"Immutability and Faithfulness of AST nodes"

jrose · May 28, 2019, 4:17pm

Clang just added a new section to its Internals manual on the "immutability" and "faithfulness" of its AST nodes. I wanted to bring up (with no particular urgency) whether Swift should have something similar. So far, he Swift AST has followed the "faithfulness" part pretty well, but because of the separate parsing and type-checking phases (or "semantic checking", if you prefer) it's pretty mutable.

We've had thoughts before about making the AST less mutable in various ways, one of the reasons being because it makes it easier to do live-editing tricks like incremental type-checking, where you throw out just the types that could have been touched by a change. It can also make circularity issues much easier to catch, although the request evaluator is doing that too. On the flip side, though, we've seen evidence that accessing fields of AST nodes is noticeably faster than looking them up in a map—this was tested with Clang nodes, which are allocated at offset -1 now but used to be in a global map on the ASTContext.

But wait. The Swift AST has done fairly well on the faithfulness front…but still wasn't enough to perfectly recreate the original source; instead, we now have SwiftSyntax for that. So some people (mostly not me) have also talked about building ASTs from SwiftSyntax nodes, and maintaining a link back for the source information. If we do go down that path, we'd have to be careful to not slow down compilation, but it would also allow dropping information from AST nodes that would be redundant with the syntax nodes.

I mostly wanted to bring this up so people could read the Clang change. But it seems like there's a good chance "immutable + faithful" isn't the place to end up for Swift's AST. Thoughts?

(And yes, this is sort of another IR: Syntax -> AST -> SIL -> LLVM IR -> LLVM MC -> assembly. That's compilers for you…but it also means being careful about perf.)

Slava_Pestov · May 28, 2019, 10:11pm

I would argue that as long as the mutation is hidden by the request evaluator (ie, the "internal caching" scheme we use for some requests) instead of exposing a setter method to all clients, then you get most of the benefits of immutability without the performance hit of a side table.

DaveZ · May 29, 2019, 10:57am

Hi @jrose!

I think there are four topics packed into this thread:

AST fidelity ("faithfulness")
AST reversibility
AST mutability
AST efficiency ("performance")

On the first topic, I agree that Swift is faithful to the intent of programmers. I think/hope that anybody that hacks on compilers regularly respects the dividends that "faithfulness" pays. Also, the way I like to think about it is this: the more implicit a language is, the more explicit the compiler needs to be.

On the second topic, reversibility, I think that as a much younger language than ObjC++, we shouldn't be surprised that Swift has prioritized feature work over reversibility. Anybody that skims the parser source will notice source location/range tracking data being dropped on the floor all over the place. Personally, I think the way to solve this is to create a "verify reversibility" pass for assert builds.

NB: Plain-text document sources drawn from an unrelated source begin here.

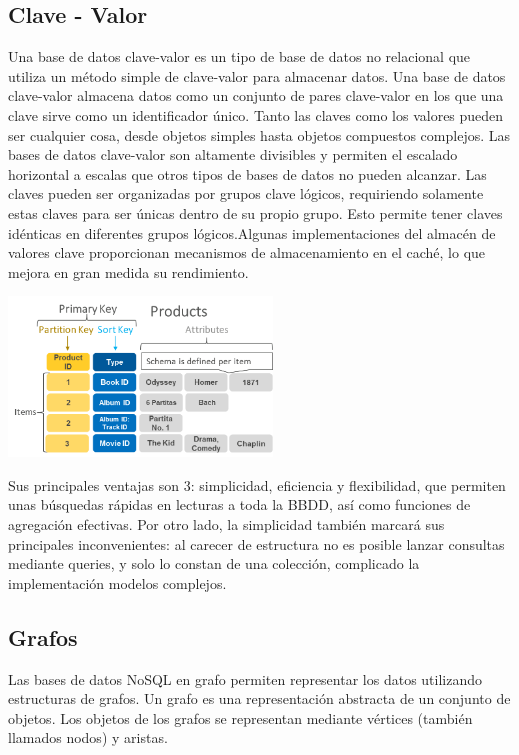 \documentclass[twoside,twocolumn]{article}
\begin{document}
\subsection{Clave - Valor}
Una base de datos clave-valor es un tipo de base de datos no relacional que utiliza un método simple de clave-valor para almacenar datos. Una base de datos clave-valor almacena datos como un conjunto de pares clave-valor en los que una clave sirve como un identificador único. Tanto las claves como los valores pueden ser cualquier cosa, desde objetos simples hasta objetos compuestos complejos. Las bases de datos clave-valor son altamente divisibles y permiten el escalado horizontal a escalas que otros tipos de bases de datos no pueden alcanzar.
Las claves pueden ser organizadas por grupos clave lógicos, requiriendo solamente estas claves para ser únicas dentro de su propio grupo. Esto permite tener claves idénticas en diferentes grupos lógicos.Algunas implementaciones del almacén de valores clave proporcionan mecanismos de almacenamiento en el caché, lo que mejora en gran medida su rendimiento.
\begin{center}
	\includegraphics[width=7cm]{./Imagenes/clavevalor} 
\end{center}


Sus principales ventajas son 3: simplicidad, eficiencia y flexibilidad, que permiten unas búsquedas rápidas en lecturas a toda la BBDD, así como funciones de agregación efectivas. Por otro lado, la simplicidad también marcará sus principales inconvenientes: al carecer de estructura no es posible lanzar consultas mediante queries, y solo lo constan de una colección, complicado la implementación modelos complejos.


\subsection{Grafos}

Las bases de datos NoSQL en grafo permiten representar los datos utilizando estructuras de grafos. Un grafo es una representación abstracta de un conjunto de objetos. Los objetos de los grafos se representan mediante vértices (también llamados nodos) y aristas.
\end{document}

On the third topic, mutability, I'm disappointed that we don't do two things: 1) use const more (especially for fields) and 2) have a per-node "done" bit that mutating methods check to see if Sema believes that the node should no longer be mutated. Yes, this can be tedious in C++, and in a single-threaded context it can also feel pointless -- but here is my perspective, the people that are experts at extracting concurrency and the people that are good compiler designers are rarely the same people. If the latter want the former to try and make the compiler faster, then we need mutation to be explicit and checked.

Finally, on the topic of efficiency/performance and syntax tracking, I've been tempted to move all of the source location/range tracking fields out into separate data structures inside of a separate heap just to get better cache density for the critical path. This would be very similar to "building ASTs from SwiftSyntax nodes, and maintaining a link back for the source information" but motivated by a different goal.